I will say that I have a really good innate sense of direction and there were several points at which I could not make the directions here jibe with the map and with what I was seeing on the ground. The trails are impeccably well marked on the ground and with the river as a constant western boundary and with US340 as the eastern, there isn't any way to get lost. But there are lots of opportunities to be confused by the maze of trails as you encounter them. Consult your map early and often: this isn't a place that you want to do without a map.
The walks along the bluffs and through the woods were delightful and the view from the Overlook Trail just to the north of Culler's Overlook is really nice, better than from the overlook itself. Also wonderful was the view from the observation point where the Redtail Ridge trail turns due south along the river. Now for the not so delightful. The River Trail and Culler's Trail along the river are in bright sunlight and in the 97-degree heat, despite a dip in the river, it was a brutal traverse. There are very few access points to the river you will often be mere feet from the river but not be able to see it. Culler's Trail is a gravel road with pasture on both sides. If that's not your thing, be forewarned.

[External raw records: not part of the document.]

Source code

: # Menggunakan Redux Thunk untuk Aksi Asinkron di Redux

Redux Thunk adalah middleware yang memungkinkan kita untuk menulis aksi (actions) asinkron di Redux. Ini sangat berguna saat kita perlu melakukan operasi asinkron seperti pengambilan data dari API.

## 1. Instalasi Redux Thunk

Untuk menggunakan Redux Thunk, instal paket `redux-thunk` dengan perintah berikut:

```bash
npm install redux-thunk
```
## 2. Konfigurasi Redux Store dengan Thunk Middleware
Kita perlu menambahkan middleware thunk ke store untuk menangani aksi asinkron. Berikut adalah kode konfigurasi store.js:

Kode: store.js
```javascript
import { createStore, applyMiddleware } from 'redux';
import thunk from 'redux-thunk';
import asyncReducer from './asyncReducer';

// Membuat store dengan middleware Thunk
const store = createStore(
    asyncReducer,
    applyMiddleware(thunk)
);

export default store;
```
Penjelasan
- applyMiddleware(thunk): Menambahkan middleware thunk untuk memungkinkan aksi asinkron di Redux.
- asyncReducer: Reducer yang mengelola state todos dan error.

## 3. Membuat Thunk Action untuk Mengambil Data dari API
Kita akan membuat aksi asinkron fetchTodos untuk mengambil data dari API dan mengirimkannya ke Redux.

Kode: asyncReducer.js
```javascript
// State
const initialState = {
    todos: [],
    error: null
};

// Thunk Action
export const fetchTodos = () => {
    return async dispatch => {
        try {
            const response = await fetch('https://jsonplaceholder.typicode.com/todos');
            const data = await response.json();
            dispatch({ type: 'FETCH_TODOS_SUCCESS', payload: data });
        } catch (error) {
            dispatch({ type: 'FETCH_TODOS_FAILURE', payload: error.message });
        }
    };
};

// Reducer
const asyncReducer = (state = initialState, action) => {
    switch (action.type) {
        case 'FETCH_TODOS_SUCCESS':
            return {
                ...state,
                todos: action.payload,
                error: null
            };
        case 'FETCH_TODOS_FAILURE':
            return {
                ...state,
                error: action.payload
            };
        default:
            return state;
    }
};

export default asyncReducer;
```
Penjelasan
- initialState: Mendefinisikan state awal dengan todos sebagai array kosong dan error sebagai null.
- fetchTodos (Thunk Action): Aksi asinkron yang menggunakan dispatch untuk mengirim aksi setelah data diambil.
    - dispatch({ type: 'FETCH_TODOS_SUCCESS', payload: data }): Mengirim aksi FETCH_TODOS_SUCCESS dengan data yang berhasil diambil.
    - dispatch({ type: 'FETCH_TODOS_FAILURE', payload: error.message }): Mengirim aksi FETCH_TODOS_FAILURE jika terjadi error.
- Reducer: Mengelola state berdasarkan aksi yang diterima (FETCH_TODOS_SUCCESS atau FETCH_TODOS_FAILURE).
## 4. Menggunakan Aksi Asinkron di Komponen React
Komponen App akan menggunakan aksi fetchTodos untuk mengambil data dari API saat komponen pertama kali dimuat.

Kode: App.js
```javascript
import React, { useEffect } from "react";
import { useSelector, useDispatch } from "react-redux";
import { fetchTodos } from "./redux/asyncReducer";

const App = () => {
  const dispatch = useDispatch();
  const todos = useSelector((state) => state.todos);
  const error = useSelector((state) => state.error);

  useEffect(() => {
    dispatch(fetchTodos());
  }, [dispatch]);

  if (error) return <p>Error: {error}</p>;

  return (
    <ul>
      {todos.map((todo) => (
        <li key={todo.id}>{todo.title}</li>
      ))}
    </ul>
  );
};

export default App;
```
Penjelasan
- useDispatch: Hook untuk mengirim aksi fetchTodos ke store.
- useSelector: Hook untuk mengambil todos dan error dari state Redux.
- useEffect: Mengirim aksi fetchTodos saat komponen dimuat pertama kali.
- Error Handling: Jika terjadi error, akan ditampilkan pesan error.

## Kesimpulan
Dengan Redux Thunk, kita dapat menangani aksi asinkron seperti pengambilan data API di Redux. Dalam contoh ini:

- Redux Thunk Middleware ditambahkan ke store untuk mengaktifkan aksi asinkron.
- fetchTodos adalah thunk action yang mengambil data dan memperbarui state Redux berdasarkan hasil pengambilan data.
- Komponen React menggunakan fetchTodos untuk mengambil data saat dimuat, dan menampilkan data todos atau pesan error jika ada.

Knowing this, however, should you still decide to go down riverside on the River Trail, you will come upon a vast Cottonwood tree and an equally vast Sycamore right on the riverbank. Both have sizeable colonies of Red-Headed Woodpeckers and it is delightful to watch them sallying forth from the tops, catching bugs on the wing, and returning to the trees.
It's a beautiful place with great views of the river and the Massanuttens. The trails are easy. The crowds appear to be absent. It's probably worth the $7 (instate, weekend) entry fee, but I would avoid the river in the summer heat were I to do it again. Your mileage may vary.

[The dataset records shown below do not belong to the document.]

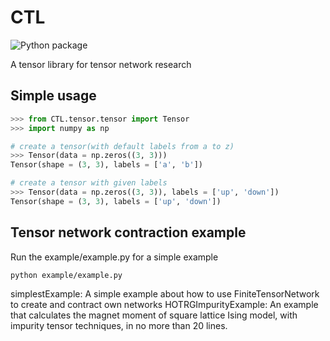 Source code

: # CTL
![Python package](https://github.com/CaoRX/CTL/actions/workflows/python-package.yml/badge.svg)

A tensor library for tensor network research

## Simple usage
```python
>>> from CTL.tensor.tensor import Tensor 
>>> import numpy as np

# create a tensor(with default labels from a to z)
>>> Tensor(data = np.zeros((3, 3)))
Tensor(shape = (3, 3), labels = ['a', 'b'])

# create a tensor with given labels
>>> Tensor(data = np.zeros((3, 3)), labels = ['up', 'down'])
Tensor(shape = (3, 3), labels = ['up', 'down'])
```

## Tensor network contraction example

Run the example/example.py for a simple example
```console
python example/example.py
```

simplestExample: A simple example about how to use FiniteTensorNetwork to create and contract own networks
HOTRGImpurityExample: An example that calculates the magnet moment of square lattice Ising model, with impurity tensor techniques, in no more than 20 lines. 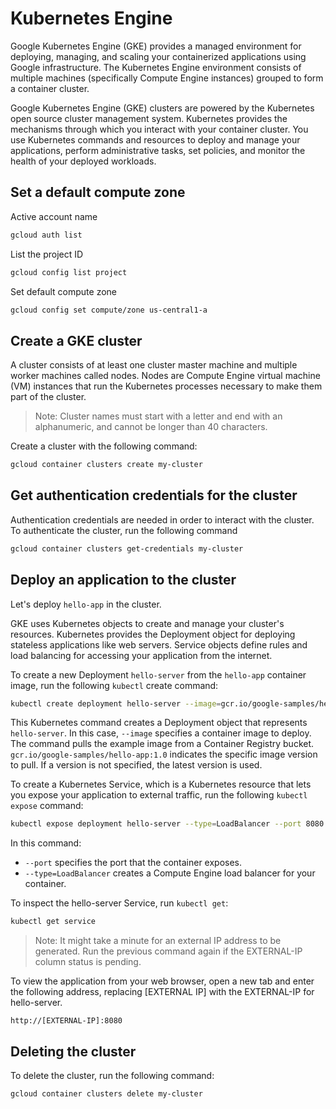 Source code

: # Kubernetes Engine

Google Kubernetes Engine (GKE) provides a managed environment for deploying, managing, and scaling your containerized applications using Google infrastructure. The Kubernetes Engine environment consists of multiple machines (specifically Compute Engine instances) grouped to form a container cluster. 

Google Kubernetes Engine (GKE) clusters are powered by the Kubernetes open source cluster management system. Kubernetes provides the mechanisms through which you interact with your container cluster. You use Kubernetes commands and resources to deploy and manage your applications, perform administrative tasks, set policies, and monitor the health of your deployed workloads.

## Set a default compute zone

Active account name
```bash
gcloud auth list
```

List the project ID

```bash
gcloud config list project
```

Set default compute zone

```bash
gcloud config set compute/zone us-central1-a
```

## Create a GKE cluster

A cluster consists of at least one cluster master machine and multiple worker machines called nodes. Nodes are Compute Engine virtual machine (VM) instances that run the Kubernetes processes necessary to make them part of the cluster.

> Note: Cluster names must start with a letter and end with an alphanumeric, and cannot be longer than 40 characters.


Create a cluster with the following command:

```bash
gcloud container clusters create my-cluster
```

## Get authentication credentials for the cluster

Authentication credentials are needed in order to interact with the cluster.
To authenticate the cluster, run the following command

```bash
gcloud container clusters get-credentials my-cluster
```

## Deploy an application to the cluster

Let's deploy `hello-app` in the cluster.

GKE uses Kubernetes objects to create and manage your cluster's resources. Kubernetes provides the Deployment object for deploying stateless applications like web servers. Service objects define rules and load balancing for accessing your application from the internet.

To create a new Deployment `hello-server` from the `hello-app` container image, run the following `kubectl` create command:

```bash
kubectl create deployment hello-server --image=gcr.io/google-samples/hello-app:1.0
```

This Kubernetes command creates a Deployment object that represents `hello-server`. In this case, `--image` specifies a container image to deploy. The command pulls the example image from a Container Registry bucket. `gcr.io/google-samples/hello-app:1.0` indicates the specific image version to pull. If a version is not specified, the latest version is used.

To create a Kubernetes Service, which is a Kubernetes resource that lets you expose your application to external traffic, run the following `kubectl expose` command:

```bash
kubectl expose deployment hello-server --type=LoadBalancer --port 8080
```
In this command:

* `--port` specifies the port that the container exposes.
* `--type=LoadBalancer` creates a Compute Engine load balancer for your container.

To inspect the hello-server Service, run `kubectl get`:

```bash
kubectl get service
```
>Note: It might take a minute for an external IP address to be generated. Run the previous command again if the EXTERNAL-IP column status is pending.

To view the application from your web browser, open a new tab and enter the following address, replacing [EXTERNAL IP] with the EXTERNAL-IP for hello-server.

`http://[EXTERNAL-IP]:8080`

## Deleting the cluster
To delete the cluster, run the following command:

```bash
gcloud container clusters delete my-cluster
```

Date of Hike: Saturday, July 02, 2016
Overall a good hike and park. Lots of solitude. Only saw 2 hikers and five bikers (2 of which passed me 5 times), which was surprising since it was a holiday weekend. (There were a bunch of people out on the river.) The trails are exceptionally marked. I was worried with all the crisscrossing trails. It was also nice that the sign posts list the mileage also. The trails I went on are for hikers, bikers and horses. That being said, you need to watch your step.
I did a different route and started off on the river trail, however it was not a constant river view, only grassy side trails to the river bank. This area is in the sun, but the trails offers a nice view of a grassland with wild flowers and birds. The trails here are gravel and wide. I then headed up to the Shale Barrens, Redtail Bridge, Tulip Poplar, Big Oak, and finally the Bear Bottom(outer section) trails. These are nice wooded natural and easy to navigate. I saw several bird types, a small lizard, and even saw a young buck. There are some overlooks of the river. I picked this hike due to its solitude score (which it lived up to) and its stream score of 5 (which it did not live up to). Other than the Shenandoah River, I did not see any streams other than a dry stream bed. (I would have score this hike a 5 if there were some streams.)

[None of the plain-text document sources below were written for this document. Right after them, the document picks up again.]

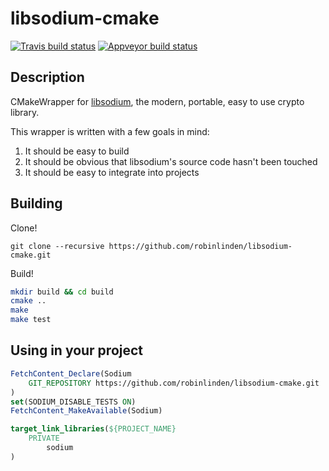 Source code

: # libsodium-cmake

[![Travis build status](https://travis-ci.com/robinlinden/libsodium-cmake.svg?branch=master)](https://travis-ci.com/robinlinden/libsodium-cmake)
[![Appveyor build status](https://ci.appveyor.com/api/projects/status/ra7l1pmh1viiss6k/branch/master?svg=true)](https://ci.appveyor.com/project/robinlinden/libsodium-cmake/branch/master)

## Description

CMakeWrapper for [libsodium](https://github.com/jedisct1/libsodium), the modern, portable, easy to use crypto library.

This wrapper is written with a few goals in mind:
1. It should be easy to build
1. It should be obvious that libsodium's source code hasn't been touched
1. It should be easy to integrate into projects

## Building

Clone!

`git clone --recursive https://github.com/robinlinden/libsodium-cmake.git`

Build!

```sh
mkdir build && cd build
cmake ..
make
make test
```

## Using in your project

```cmake
FetchContent_Declare(Sodium
    GIT_REPOSITORY https://github.com/robinlinden/libsodium-cmake.git
)
set(SODIUM_DISABLE_TESTS ON)
FetchContent_MakeAvailable(Sodium)

target_link_libraries(${PROJECT_NAME}
    PRIVATE
        sodium
)
```
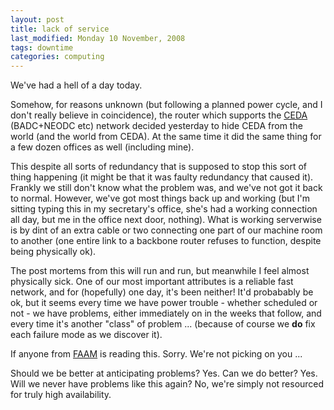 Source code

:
 ```yaml
---
layout: post
title: lack of service
last_modified: Monday 10 November, 2008
tags: downtime
categories: computing
---
```

We've had a hell of a day today. 

Somehow, for reasons unknown (but following a planned power cycle, and I don't really believe in coincidence), the router which supports the [CEDA](http://www.ceda.ac.uk) (BADC+NEODC etc) network decided yesterday to hide CEDA from the world (and the world from CEDA).  At the same time it did the same thing for a few dozen offices as well (including mine).

This despite all sorts of redundancy that is supposed to stop this sort of thing happening (it might be that it was faulty redundancy that caused it).  Frankly we still don't know what the problem was, and we've not got it back to normal. However, we've got most things back up and working (but I'm sitting typing this in my secretary's office, she's had a working connection all day, but me in the office next door, nothing). What is working serverwise is by dint of an extra cable or two connecting one part of our machine room to another (one entire link to a backbone router refuses to function, despite being physically ok).

The post mortems from this will run and run, but meanwhile I feel almost physically sick. One of our most important attributes is a reliable fast network, and for (hopefully) one day, it's been neither! It'd probabably be ok, but it seems every time we have power trouble - whether scheduled or not - we have problems, either immediately on in the weeks that follow, and every time it's another "class" of problem ... (because of course we **do** fix each failure mode as we discover it).

If anyone from [FAAM](http://faam.ac.uk) is reading this. Sorry. We're not picking on you ... 

Should we be better at anticipating problems? Yes. Can we do better? Yes. Will we never have problems like this again? No, we're simply not resourced for truly high availability.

Date of Hike: Thursday, June 02, 2016
One of my favorite hikes in that area. The trails are among the smoothest and widest I've found including in Shenandoah National Park and George Washington National Forest. Excellent trail marking. I like the mix of being in the woods and being out in the open along a field and the river. Saw deer and a black bear (on the Bear Bottom Loop segment, of course). No one else on the trail for the first 7 miles then about 6 near the end, I think more associated with the nearby campgrounds than out hiking. The overlook is great.